つい声に出しそうになったがなんとか抑えた。

「OM課から要望があったんだ。OM課の清水、荒巻、円山なら心当たりがあるんじゃないのか?」

ま、まさか…

「みんな気づいたようだね。特別班には今、問題になってる悪質なクレームの対応を行ってもらう。OM課の第2班ってとこかな。わかるか?」

「は、はい…」

荒巻は小さく返事をした。

ま、まずいぞ。

(マイ面倒仕事ランキングでダントツトップになるぞ、こりゃ…)

「話はこれだけだ。 っとあぁそうそう。OM課のすぐ隣にあった空き部屋にデスク等々準備してるから、そこを使ってくれ」




特別班の5人は早速荷物の移動にあたった。

荒巻は余計なものが無かったせいかすぐに終わった。

5人全員が移動を終え、席についた。

まずは役割分担からだ。

まず班長はこの中で一番年上で荒巻のOM課での先輩だった清水さんに決まった。

清水さんはとてもしっかりしていて、いつも丁寧に優しく接してくれる。荒巻が最も信頼できる人だった。

役割分担と言っても、決まったのはこれだけだった。

いや、決める事がこれだけだった。


次に自己紹介をしていった。

まずは班長の清水さんからだ。

さっき言ったとおり、47歳1番年上でOM課20年のベテランだ。一番の取り柄は目がいつまでたってもいいという事らしい。どうやら健康でいるためにやりたいと思った事はなんでもしているからだとか…

「心の健康は体の健康だよ。
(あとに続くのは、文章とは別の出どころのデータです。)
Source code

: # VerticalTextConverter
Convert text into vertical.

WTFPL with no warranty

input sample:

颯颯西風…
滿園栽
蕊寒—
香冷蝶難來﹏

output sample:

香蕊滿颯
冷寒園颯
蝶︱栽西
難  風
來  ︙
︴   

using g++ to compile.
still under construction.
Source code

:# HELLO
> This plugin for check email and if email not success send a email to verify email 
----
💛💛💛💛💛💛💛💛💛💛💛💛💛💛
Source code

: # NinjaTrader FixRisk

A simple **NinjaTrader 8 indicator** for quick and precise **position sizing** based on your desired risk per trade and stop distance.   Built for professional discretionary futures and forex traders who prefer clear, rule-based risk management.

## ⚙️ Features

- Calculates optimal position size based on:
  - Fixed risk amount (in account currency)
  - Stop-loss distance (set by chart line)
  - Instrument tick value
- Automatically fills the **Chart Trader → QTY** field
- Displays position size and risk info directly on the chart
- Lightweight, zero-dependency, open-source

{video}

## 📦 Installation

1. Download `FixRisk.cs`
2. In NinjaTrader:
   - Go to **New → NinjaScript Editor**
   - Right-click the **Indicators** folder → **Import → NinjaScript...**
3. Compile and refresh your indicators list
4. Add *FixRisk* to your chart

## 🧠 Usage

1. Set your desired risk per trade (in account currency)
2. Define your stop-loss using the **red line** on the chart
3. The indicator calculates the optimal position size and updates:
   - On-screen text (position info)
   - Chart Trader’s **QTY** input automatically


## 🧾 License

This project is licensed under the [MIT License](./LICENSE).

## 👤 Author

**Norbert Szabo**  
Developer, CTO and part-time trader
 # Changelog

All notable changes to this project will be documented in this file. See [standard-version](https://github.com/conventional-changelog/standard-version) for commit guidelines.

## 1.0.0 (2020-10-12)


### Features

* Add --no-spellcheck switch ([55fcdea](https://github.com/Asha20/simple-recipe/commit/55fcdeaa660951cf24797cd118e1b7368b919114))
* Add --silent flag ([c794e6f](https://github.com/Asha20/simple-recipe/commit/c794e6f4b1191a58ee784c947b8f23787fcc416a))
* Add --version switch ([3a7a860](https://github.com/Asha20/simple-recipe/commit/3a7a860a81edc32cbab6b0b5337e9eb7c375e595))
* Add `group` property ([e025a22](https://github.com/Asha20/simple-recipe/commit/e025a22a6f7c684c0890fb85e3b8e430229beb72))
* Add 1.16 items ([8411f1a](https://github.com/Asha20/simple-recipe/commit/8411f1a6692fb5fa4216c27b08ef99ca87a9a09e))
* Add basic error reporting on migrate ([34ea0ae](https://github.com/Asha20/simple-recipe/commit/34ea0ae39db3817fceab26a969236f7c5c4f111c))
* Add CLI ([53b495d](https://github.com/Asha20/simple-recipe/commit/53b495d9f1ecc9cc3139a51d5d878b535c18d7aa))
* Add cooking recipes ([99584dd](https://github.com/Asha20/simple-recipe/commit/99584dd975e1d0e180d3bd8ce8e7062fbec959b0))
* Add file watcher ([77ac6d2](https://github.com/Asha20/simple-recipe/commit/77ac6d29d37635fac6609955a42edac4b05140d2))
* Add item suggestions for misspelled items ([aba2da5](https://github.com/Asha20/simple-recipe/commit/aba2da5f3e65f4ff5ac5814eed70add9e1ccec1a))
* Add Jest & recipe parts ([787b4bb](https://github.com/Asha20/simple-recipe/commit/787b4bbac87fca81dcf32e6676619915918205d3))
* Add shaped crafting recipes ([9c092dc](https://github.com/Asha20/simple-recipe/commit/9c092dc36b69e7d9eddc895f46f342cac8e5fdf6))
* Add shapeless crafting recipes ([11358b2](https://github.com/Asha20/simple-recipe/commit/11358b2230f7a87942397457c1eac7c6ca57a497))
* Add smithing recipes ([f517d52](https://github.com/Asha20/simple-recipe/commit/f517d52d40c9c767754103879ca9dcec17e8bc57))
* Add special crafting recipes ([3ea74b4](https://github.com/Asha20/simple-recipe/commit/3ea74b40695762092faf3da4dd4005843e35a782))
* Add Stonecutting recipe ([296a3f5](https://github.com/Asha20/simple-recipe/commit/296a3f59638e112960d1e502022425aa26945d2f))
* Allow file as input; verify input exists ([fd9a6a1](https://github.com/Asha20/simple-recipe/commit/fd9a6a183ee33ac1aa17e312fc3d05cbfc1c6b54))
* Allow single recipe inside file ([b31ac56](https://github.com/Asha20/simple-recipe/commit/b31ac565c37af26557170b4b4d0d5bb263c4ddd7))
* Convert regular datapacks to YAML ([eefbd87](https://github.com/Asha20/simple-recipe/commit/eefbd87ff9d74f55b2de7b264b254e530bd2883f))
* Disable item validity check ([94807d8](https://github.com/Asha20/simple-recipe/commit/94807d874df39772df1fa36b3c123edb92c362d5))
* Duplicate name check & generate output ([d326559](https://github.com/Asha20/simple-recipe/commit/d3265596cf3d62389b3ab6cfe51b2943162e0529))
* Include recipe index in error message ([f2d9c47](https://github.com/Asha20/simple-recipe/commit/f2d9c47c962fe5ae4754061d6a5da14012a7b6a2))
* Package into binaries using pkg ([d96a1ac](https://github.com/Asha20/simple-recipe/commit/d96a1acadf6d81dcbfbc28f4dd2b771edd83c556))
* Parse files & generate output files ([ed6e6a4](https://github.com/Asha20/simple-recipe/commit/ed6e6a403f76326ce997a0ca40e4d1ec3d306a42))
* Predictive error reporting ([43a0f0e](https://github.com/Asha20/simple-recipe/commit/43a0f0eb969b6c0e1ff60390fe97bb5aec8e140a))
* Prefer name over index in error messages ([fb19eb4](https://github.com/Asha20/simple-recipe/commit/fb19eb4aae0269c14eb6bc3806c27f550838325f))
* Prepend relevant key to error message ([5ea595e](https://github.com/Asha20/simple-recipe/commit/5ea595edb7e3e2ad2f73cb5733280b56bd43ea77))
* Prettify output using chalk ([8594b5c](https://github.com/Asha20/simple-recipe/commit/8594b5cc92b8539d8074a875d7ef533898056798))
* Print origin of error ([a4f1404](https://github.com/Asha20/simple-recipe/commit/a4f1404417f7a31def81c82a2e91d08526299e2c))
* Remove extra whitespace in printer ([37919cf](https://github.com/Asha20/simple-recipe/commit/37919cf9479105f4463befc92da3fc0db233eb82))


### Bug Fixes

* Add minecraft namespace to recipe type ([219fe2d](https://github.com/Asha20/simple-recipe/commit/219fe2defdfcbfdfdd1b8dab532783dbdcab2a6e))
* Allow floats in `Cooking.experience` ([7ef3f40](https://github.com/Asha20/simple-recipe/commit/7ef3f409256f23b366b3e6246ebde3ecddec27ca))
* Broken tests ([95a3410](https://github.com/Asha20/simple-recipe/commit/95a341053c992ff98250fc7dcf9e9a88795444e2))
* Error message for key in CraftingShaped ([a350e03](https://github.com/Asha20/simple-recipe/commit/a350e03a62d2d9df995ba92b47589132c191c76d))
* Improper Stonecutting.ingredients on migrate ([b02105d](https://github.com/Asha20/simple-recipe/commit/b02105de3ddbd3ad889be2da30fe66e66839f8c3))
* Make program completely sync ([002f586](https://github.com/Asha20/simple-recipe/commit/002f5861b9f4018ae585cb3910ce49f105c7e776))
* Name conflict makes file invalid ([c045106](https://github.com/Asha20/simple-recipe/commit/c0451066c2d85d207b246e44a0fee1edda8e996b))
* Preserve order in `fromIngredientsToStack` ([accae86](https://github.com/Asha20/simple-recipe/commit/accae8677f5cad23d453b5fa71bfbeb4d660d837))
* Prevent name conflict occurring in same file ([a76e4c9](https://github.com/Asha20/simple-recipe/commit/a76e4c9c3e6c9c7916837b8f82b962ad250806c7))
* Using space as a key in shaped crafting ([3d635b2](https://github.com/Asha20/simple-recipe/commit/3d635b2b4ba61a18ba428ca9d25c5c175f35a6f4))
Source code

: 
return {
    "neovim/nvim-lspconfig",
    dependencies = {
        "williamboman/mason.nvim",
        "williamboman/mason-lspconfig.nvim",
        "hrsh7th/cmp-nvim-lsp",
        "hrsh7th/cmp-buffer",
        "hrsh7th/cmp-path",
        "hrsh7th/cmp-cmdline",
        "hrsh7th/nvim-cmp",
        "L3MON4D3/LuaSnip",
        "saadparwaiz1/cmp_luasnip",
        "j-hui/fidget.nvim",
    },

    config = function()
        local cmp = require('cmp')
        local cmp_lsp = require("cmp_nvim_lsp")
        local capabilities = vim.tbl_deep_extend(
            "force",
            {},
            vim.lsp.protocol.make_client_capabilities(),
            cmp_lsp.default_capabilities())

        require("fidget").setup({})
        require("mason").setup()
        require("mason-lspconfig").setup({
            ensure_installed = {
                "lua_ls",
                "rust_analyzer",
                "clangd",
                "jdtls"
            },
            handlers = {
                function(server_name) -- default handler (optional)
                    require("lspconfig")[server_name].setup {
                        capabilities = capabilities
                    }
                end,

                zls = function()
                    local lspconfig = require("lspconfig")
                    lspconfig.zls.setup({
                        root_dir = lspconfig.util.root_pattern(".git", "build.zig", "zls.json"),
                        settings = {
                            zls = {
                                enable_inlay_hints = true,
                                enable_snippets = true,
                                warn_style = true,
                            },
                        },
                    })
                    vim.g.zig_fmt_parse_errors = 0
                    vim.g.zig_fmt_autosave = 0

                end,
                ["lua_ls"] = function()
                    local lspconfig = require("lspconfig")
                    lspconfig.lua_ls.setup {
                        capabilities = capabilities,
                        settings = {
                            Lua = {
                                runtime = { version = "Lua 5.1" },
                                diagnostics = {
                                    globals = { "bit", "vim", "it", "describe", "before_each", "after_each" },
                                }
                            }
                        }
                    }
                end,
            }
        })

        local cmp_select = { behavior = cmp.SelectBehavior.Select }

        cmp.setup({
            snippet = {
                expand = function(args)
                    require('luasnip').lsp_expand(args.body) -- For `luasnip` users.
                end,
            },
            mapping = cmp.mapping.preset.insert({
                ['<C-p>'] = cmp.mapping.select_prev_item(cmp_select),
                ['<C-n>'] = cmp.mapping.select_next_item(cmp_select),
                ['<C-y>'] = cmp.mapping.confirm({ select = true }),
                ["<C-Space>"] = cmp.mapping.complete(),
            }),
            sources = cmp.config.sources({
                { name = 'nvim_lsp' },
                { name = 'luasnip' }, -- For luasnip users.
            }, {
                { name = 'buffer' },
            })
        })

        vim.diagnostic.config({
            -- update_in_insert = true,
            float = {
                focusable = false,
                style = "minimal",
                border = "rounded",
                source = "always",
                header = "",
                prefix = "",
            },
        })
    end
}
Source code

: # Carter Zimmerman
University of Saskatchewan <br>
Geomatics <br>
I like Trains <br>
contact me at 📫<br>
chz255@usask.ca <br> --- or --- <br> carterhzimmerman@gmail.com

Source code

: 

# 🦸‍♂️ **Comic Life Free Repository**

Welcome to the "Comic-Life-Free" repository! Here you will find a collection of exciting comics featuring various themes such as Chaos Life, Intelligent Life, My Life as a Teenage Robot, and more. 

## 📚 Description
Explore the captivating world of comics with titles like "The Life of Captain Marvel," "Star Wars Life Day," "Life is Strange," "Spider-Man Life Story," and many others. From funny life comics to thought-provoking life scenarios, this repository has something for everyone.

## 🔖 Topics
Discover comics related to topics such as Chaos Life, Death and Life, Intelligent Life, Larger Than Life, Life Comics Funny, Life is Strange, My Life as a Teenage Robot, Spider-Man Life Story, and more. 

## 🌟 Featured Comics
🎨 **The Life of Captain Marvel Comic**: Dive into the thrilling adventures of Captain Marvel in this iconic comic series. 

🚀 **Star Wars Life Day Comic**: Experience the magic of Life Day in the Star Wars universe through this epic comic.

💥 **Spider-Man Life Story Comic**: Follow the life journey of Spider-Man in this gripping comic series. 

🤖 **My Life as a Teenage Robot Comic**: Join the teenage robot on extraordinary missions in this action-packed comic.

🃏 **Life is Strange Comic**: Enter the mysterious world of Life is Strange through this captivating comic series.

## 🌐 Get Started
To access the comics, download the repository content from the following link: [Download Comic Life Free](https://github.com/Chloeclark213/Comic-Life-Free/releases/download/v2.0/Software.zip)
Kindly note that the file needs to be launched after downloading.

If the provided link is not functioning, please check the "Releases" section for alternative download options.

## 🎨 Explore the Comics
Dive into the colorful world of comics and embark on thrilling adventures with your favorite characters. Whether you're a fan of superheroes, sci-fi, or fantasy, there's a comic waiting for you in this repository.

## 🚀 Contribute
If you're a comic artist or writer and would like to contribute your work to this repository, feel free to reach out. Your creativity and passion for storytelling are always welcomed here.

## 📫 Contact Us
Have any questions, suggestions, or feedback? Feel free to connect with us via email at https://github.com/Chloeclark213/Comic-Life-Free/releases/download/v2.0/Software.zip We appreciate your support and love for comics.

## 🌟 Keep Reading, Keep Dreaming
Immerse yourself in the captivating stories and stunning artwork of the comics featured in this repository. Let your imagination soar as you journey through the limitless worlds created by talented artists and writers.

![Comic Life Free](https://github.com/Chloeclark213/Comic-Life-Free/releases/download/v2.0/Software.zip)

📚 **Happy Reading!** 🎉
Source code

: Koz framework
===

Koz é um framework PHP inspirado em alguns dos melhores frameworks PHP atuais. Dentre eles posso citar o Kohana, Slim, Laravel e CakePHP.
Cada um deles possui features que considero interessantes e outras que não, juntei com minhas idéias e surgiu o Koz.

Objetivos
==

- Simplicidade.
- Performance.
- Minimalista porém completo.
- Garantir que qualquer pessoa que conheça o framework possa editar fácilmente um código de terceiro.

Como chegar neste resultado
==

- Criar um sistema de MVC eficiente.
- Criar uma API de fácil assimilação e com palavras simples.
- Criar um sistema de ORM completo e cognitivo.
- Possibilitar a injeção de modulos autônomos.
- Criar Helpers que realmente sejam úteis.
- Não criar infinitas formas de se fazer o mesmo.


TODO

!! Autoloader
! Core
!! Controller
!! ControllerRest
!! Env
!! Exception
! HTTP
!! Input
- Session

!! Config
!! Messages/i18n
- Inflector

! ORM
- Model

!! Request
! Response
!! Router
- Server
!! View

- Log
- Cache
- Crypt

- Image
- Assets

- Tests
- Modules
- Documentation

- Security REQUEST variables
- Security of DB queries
はははは」

そう笑った。

次に円山さんが話しはじめた。

円山さんはまだ3年目の新人でとてもおとなしい性格だった。

同じOM課にいたが、ほとんど話したことがなかった。

「趣味も特技もありませんがよろしくお願いします」

そう言って締めた。

「次は俺ですかね?」

そう言ったのは石田という青年だった。

今年からの新人でまだ21歳という若さで体格はシュッとしている。

「元気が売りですっ!よろしくお願いします!」

と言われなくても分かるわってくらい終始元気だった。

最後は谷岡さん。

荒巻の一つか二つぐらい年上で、彼女に言葉を当てはめるとしたら「冷静沈着」がぴったりな人だった。

「趣味は、いえ特技はパソコンキーのブラインドタッチです……私は…」

(おお、ザ・インテリじゃねぇか)

心の中で思った。

全員が自己紹介を終えた所で、清水さんが言った。